Construits sans maisons et bordé de trottoirs à l’image du Pont-Neuf, ce pont de pierre est de nouveau mis à mal par l’hiver 1658 : les eaux de la Seine ayant gelé, les inondations qui résultent de la fonte des glaces provoquent d’importants dommages, dont l’effondrement de plusieurs des voûtes du pont.

Mais les autorités s’en désintéressent. Il ne défraie de nouveau la chronique qu’en 1831, lorsque des voleurs dérobent des médailles de grande valeur à la Bibliothèque royale, avant de se débarrasser du butin en le jetant par-dessus le pont. Ce qui permettra aux plongeurs d’en récupérer une partie.

Béton armé et pierre de taille

Le pont va être totalement détruit en 1919 puis totalement reconstruit en 1928. Il faut dire que, en 1910, la crue de la Seine a submergé quatre de ses six voûtes et rendu impérative sa reconstruction. On choisit alors de recouvrir ses parties visibles de pierre de taille afin de masquer le béton armé qui a servi à la construction, créant ainsi une vive polémique.

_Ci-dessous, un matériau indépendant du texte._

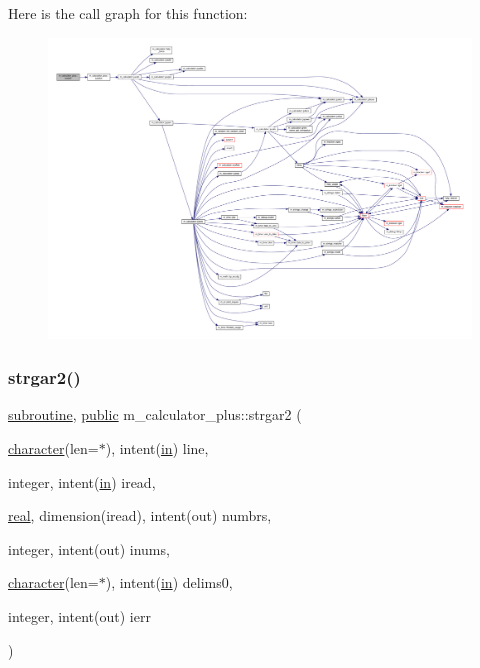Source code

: Here is the call graph for this function\+:
\nopagebreak
\begin{figure}[H]
\begin{center}
\leavevmode
\includegraphics[width=350pt]{namespacem__calculator__plus_a2538e7f9f0b810f7f8dbdd80fa2444b3_cgraph}
\end{center}
\end{figure}
\mbox{\label{namespacem__calculator__plus_a59710eb6babeed1f4b8d439f97d5d90a}} 
\subsubsection{\texorpdfstring{strgar2()}{strgar2()}}
{\footnotesize\ttfamily \hyperlink{M__stopwatch_83_8txt_acfbcff50169d691ff02d4a123ed70482}{subroutine}, \hyperlink{M__stopwatch_83_8txt_a2f74811300c361e53b430611a7d1769f}{public} m\+\_\+calculator\+\_\+plus\+::strgar2 (\begin{DoxyParamCaption}\item[{\hyperlink{option__stopwatch_83_8txt_abd4b21fbbd175834027b5224bfe97e66}{character}(len=$\ast$), intent(\hyperlink{M__journal_83_8txt_afce72651d1eed785a2132bee863b2f38}{in})}]{line,  }\item[{integer, intent(\hyperlink{M__journal_83_8txt_afce72651d1eed785a2132bee863b2f38}{in})}]{iread,  }\item[{\hyperlink{read__watch_83_8txt_abdb62bde002f38ef75f810d3a905a823}{real}, dimension(iread), intent(out)}]{numbrs,  }\item[{integer, intent(out)}]{inums,  }\item[{\hyperlink{option__stopwatch_83_8txt_abd4b21fbbd175834027b5224bfe97e66}{character}(len=$\ast$), intent(\hyperlink{M__journal_83_8txt_afce72651d1eed785a2132bee863b2f38}{in})}]{delims0,  }\item[{integer, intent(out)}]{ierr }\end{DoxyParamCaption})}



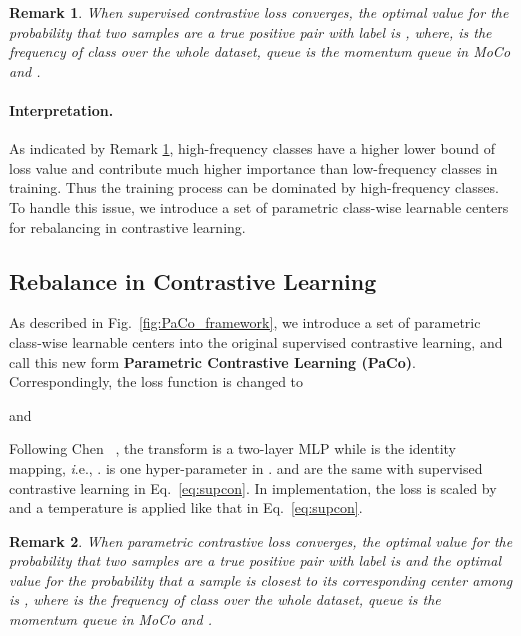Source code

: \documentclass[10pt,twocolumn,letterpaper]{article}
\newtheorem{theorem}{Remark}
\begin{document}
\begin{theorem}
	\label{thm:01_supcon}
	When supervised contrastive loss converges, the optimal value for the probability that two samples are a true positive pair with label  is , where,  is the frequency of class  over the whole dataset, {\it queue} is the momentum  {\it queue} in MoCo \cite{DBLP:conf/cvpr/He0WXG20, DBLP:journals/corr/abs-2003-04297} and .
\end{theorem}    

\paragraph{Interpretation.} As indicated by Remark \ref{thm:01_supcon}, high-frequency classes have a higher lower bound of loss value and contribute much higher importance than low-frequency classes in training. Thus the training process can be dominated by high-frequency classes. To handle this issue, we introduce a set of parametric class-wise learnable centers for rebalancing in contrastive learning.

\subsection{Rebalance in Contrastive Learning}
\label{Sec:PaCo}
As described in Fig.~\ref{fig:PaCo_framework}, we introduce a set of parametric class-wise learnable centers  into the original supervised contrastive learning, and call this new form {\bf Parametric Contrastive Learning (PaCo)}. Correspondingly, the loss function is changed to

\iffalse

\fi

and


Following Chen \etal~\cite{DBLP:journals/corr/abs-2003-04297}, the transform  is a two-layer MLP while  is the identity mapping, {\textit i.e.}, .  is one hyper-parameter in .  and  are the same with supervised contrastive learning in Eq.~\eqref{eq:supcon}. In implementation, the loss is scaled by  and a temperature  is applied like that in Eq.~\eqref{eq:supcon}.

\begin{theorem}
	\label{thm:02_pcl}
	When parametric contrastive loss converges, the optimal value for the probability that two samples are a true positive pair with label  is  and the optimal value for the probability that a sample is closest to its corresponding center  among  is , where  is the frequency of class  over the whole dataset, {\it queue} is the momentum  {queue} in MoCo \cite{DBLP:conf/cvpr/He0WXG20, DBLP:journals/corr/abs-2003-04297} and .
\end{theorem}  
\end{document}
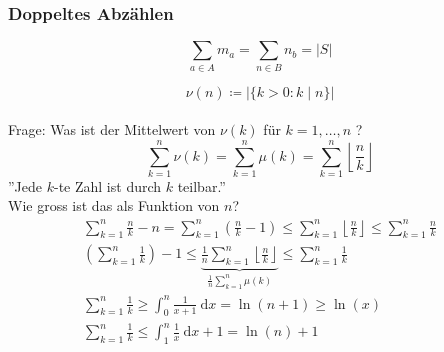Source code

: \subsubsection{Doppeltes Abzählen}
\[ \sum_{a \in A} m_a = \sum_{n \in B} n_b = |S| \]
\begin{bsp*}
	\[\nu(n) \coloneqq |\{ k> 0 : k \mid n \}| \]\\
	Frage: Was ist der Mittelwert von $\nu(k)$ für $k=1, \dotsc , n$ ? \\
	\[ \sum_{k=1}^n \nu(k) = \sum_{k=1}^n \mu(k) = \sum_{k=1}^n \left\lfloor \frac{n}{k} \right\rfloor \]
	''Jede $k$-te Zahl ist durch $k$ teilbar.'' \\
	Wie gross ist das als Funktion von $n$? \\
	\begin{gather*}
		\sum_{k=1}^n \frac{n}{k} - n = \sum_{k=1}^n (\frac{n}{k} - 1) \leq \sum_{k=1}^n \left\lfloor \frac{n}{k} \right\rfloor \leq \sum_{k=1}^n \frac{n}{k} \\
		\left(\sum_{k=1}^n \frac{1}{k}\right) -1 \leq \underbrace{\frac{1}{n} \sum_{k=1}^n \left\lfloor \frac{n}{k} \right\rfloor}_{\frac{1}{n} \sum_{k=1}^n \mu(k)} \leq \sum_{k=1}^n  \frac{1}{k} \\
		\sum_{k=1}^n  \frac{1}{k} \geq \int_0^n \frac{1}{x+1} \:\mathrm{d}x = \ln(n+1) \geq \ln(x) \\
		\sum_{k=1}^n  \frac{1}{k} \leq \int_1^n \frac{1}{x} \:\mathrm{d}x+1 = \ln(n) +1
	\end{gather*}
\end{bsp*}
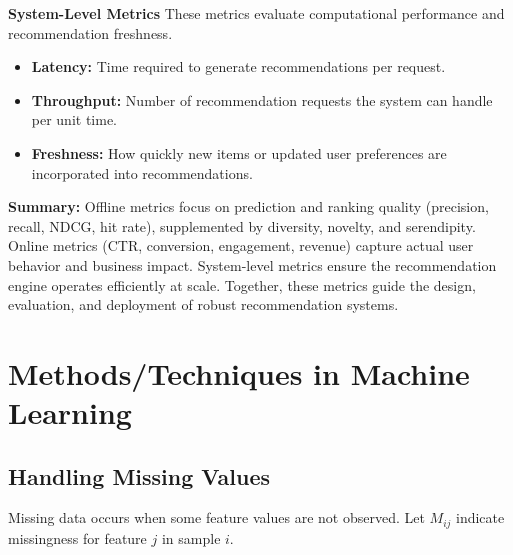 \documentclass[10pt,a4paper]{article}
\begin{document}
	\textbf{System-Level Metrics}  
	These metrics evaluate computational performance and recommendation freshness.
	
	\begin{itemize}
	    \item \textbf{Latency:} Time required to generate recommendations per request.  
	    \item \textbf{Throughput:} Number of recommendation requests the system can handle per unit time.  
	    \item \textbf{Freshness:} How quickly new items or updated user preferences are incorporated into recommendations.
	\end{itemize}
	
	\textbf{Summary:}  
	Offline metrics focus on prediction and ranking quality (precision, recall, NDCG, hit rate), supplemented by diversity, novelty, and serendipity. Online metrics (CTR, conversion, engagement, revenue) capture actual user behavior and business impact. System-level metrics ensure the recommendation engine operates efficiently at scale. Together, these metrics guide the design, evaluation, and deployment of robust recommendation systems.
	
	

	\section{Methods/Techniques in Machine Learning}
	\subsection{Handling Missing Values}

	Missing data occurs when some feature values are not observed. Let $M_{ij}$ indicate missingness for feature $j$ in sample $i$.
\end{document}
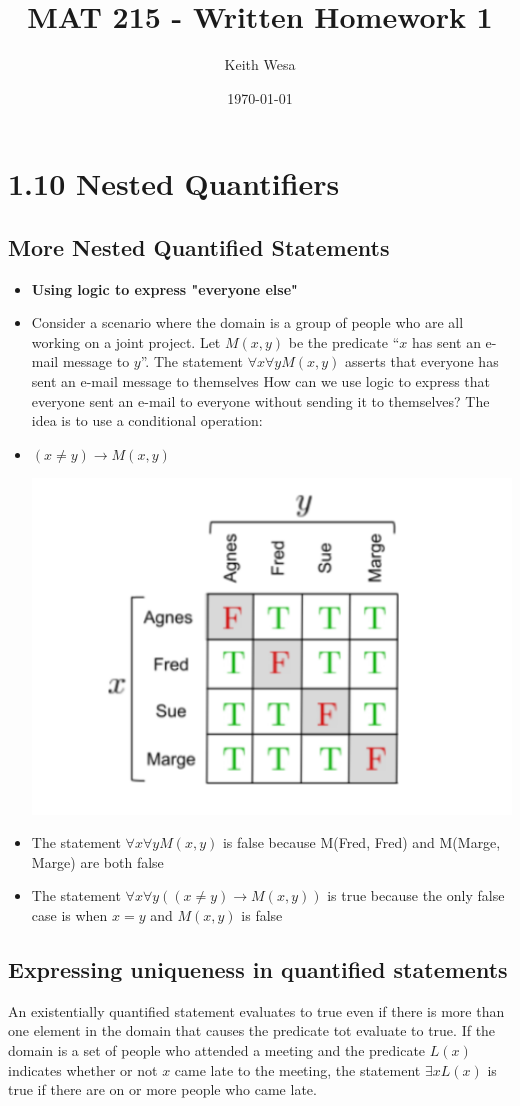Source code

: \documentclass{article}
\author{Keith Wesa}
\title{MAT 215 - Written Homework 1}
\date{\today}
\begin{document}
\section*{1.10 Nested Quantifiers}
\subsection*{More Nested Quantified Statements}
\begin{itemize}
    \item[] \textbf{Using logic to express "everyone else"}
    \item Consider a scenario where the domain is a group of people who are all working on a joint project. Let $M(x,y)$ be the predicate
    ``$x$ has sent an e-mail message to $y$''. The statement $\forall x \forall y M(x,y)$ asserts that everyone has sent an e-mail message to themselves
    How can we use logic to express that everyone sent an e-mail to everyone without sending it to themselves? The idea is to use a conditional operation:
    \item[] $(x \neq y) \rightarrow M(x,y)$
    \begin{center}
        \includegraphics[scale=0.5]{1.10_TruthTable_1.png}
    \end{center}
    \item The statement $\forall x \forall y M(x,y)$ is false because M(Fred, Fred) and M(Marge, Marge) are both false
    \item The statement $\forall x \forall y ((x \neq y) \rightarrow M(x,y))$ is true because the only false case is when $x = y$ and $M(x,y)$ is false
\end{itemize}
\subsection*{Expressing uniqueness in quantified statements}
An existentially quantified statement evaluates to true even if there is more than one element in the domain that causes the predicate tot evaluate to true. 
If the domain is a set of people who attended a meeting and the predicate $L(x)$ indicates whether or not $x$ came late to the meeting, the statement $\exists x L(x)$
is true if there are on or more people who came late.
\end{document}
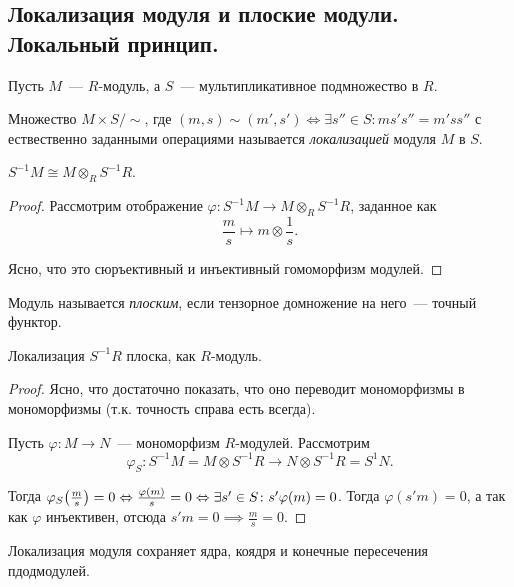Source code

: 	\subsection{Локализация модуля и плоские модули. Локальный принцип.}

	Пусть $M$~--- $R$-модуль, а $S$~--- мультипликативное подмножество в $R$.

	\begin{definition} 
		Множество $M \times S / \sim$, где $(m, s) \sim (m', s') \Leftrightarrow \exists s'' \in S \colon m s' s'' = m' s s''$ с ествественно заданными операциями называется \emph{локализацией} модуля $M$ в $S$.
	\end{definition}

	\begin{lemma} 
		$S^{-1}M \cong M \otimes_{R} S^{-1}R$.
	\end{lemma}

	\begin{proof}
		Рассмотрим отображение $\varphi\colon S^{-1}M \to M \otimes_{R} S^{-1}R$, заданное как 
		\[
			\frac{m}{s} \mapsto m \otimes \frac{1}{s}.
		\]

		Ясно, что это сюръективный и инъективный гомоморфизм модулей. 
	\end{proof}

	\begin{definition} 
		Модуль называется \emph{плоским}, если тензорное домножение на него~--- точный функтор. 
	\end{definition}

	\begin{statement} 
		Локализация $S^{-1}R$ плоска, как $R$-модуль. 
	\end{statement}

	\begin{proof}
		Ясно, что достаточно показать, что оно переводит мономорфизмы в мономорфизмы (т.к. точность справа есть всегда). 

		Пусть $\varphi\colon M \to N$~--- мономорфизм $R$-модулей. Рассмотрим 
		\[
			\varphi_{S}\colon S^{-1}M = M \otimes S^{-1}R \to N \otimes S^{-1}R = S^{1}N.
		\]

		Тогда $\varphi_{S}\lr*{\frac{m}{s}} = 0 \Leftrightarrow \frac{\varphi(m)}{s} = 0 \Leftrightarrow \exists s' \in S\colon s'\varphi(m) = 0$. Тогда $\varphi(s' m) = 0$, а так как $\varphi$ инъективен, отсюда $s' m = 0 \implies \frac{m}{s} = 0$.  
	\end{proof}

	\begin{corollary}
		Локализация модуля сохраняет ядра, коядря и конечные пересечения пдодмодулей. 
	\end{corollary}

Pour beaucoup d’architectes adeptes du béton moulé, l’ouvrage ainsi achevé est un non-sens, comme le montre ce commentaire de Charles-Henri Besnard : »Puisque le point doit être exécute en ciment armé, le bon sens eût voulu qu’il apparût comme un pont en ciment armé. Si par un souci peut-être louable en soi d’harmoniser avec le paysage ce travail d’art, on voulait le voir en pierre, il était simple de le construire en beau calcaire. » L’architecte dénonce ainsi un choix guidé par l’économie et la solidité et non par des critères esthétiques, en dépit de l’emplacement stratégique du pont, non loin du chevet de Notre-Dame.

Sainte Geneviève en débat

Au milieu du pont se dresse une statue de sainte Geneviève. Réalisée en 1928 par le sculpteur français Paul Landowski, elle s’élance vers le ciel, telles la proue d’un navire, et regarde vers l’est afin de protéger la capitale d’éventuelles invasions barbares.

Cette orientation décidée par les architectes eux-mêmes peut sembler naturelle pour la patronne de Paris qui vit déferler les Huns sur la ville au Ve siècle, mais elle donne lieu à une nouvelle polémique : certains plaident pour que la statue soit tournée vers l’ouest et puisse ainsi faire face au Paris historique et notamment à Notre-Dame. très vite, la querelle s’envenime et prend la forme d’un débat sur la laïcité et sur les rapports qu’entretient la ville avec l’Église catholique.

Vers l’est, finalement

Paul Landowski se prononce lui-même en faveur d’une orientation vers l’ouest. Ses raisons ne sont pas religieuse, mais esthétiques : il pense qu’elle serait ainsi mieux mise en valeur. Son souhait n’est cependant pas exaucé et, le 27 août 1928 à 7 heures du matin, la statue est « hissée comme l’on fait pour un sac de farine ou un coffre-fort. Deux montants avaient été dressés avec rotules à la partie inférieure et des poulies multiples. La bigue qui est en fer a environ 25 mètres de long et, précisément à cause de cette longueur peu commune, a été construite pour la circonstance », rapporte L’Intransigeant.

Et de fait, c’était bien d’un dispositif sur mesure qu’avait besoin cet ensemble statuaire de près de 20 mètres de haut et pesant plus de 25 tonnes.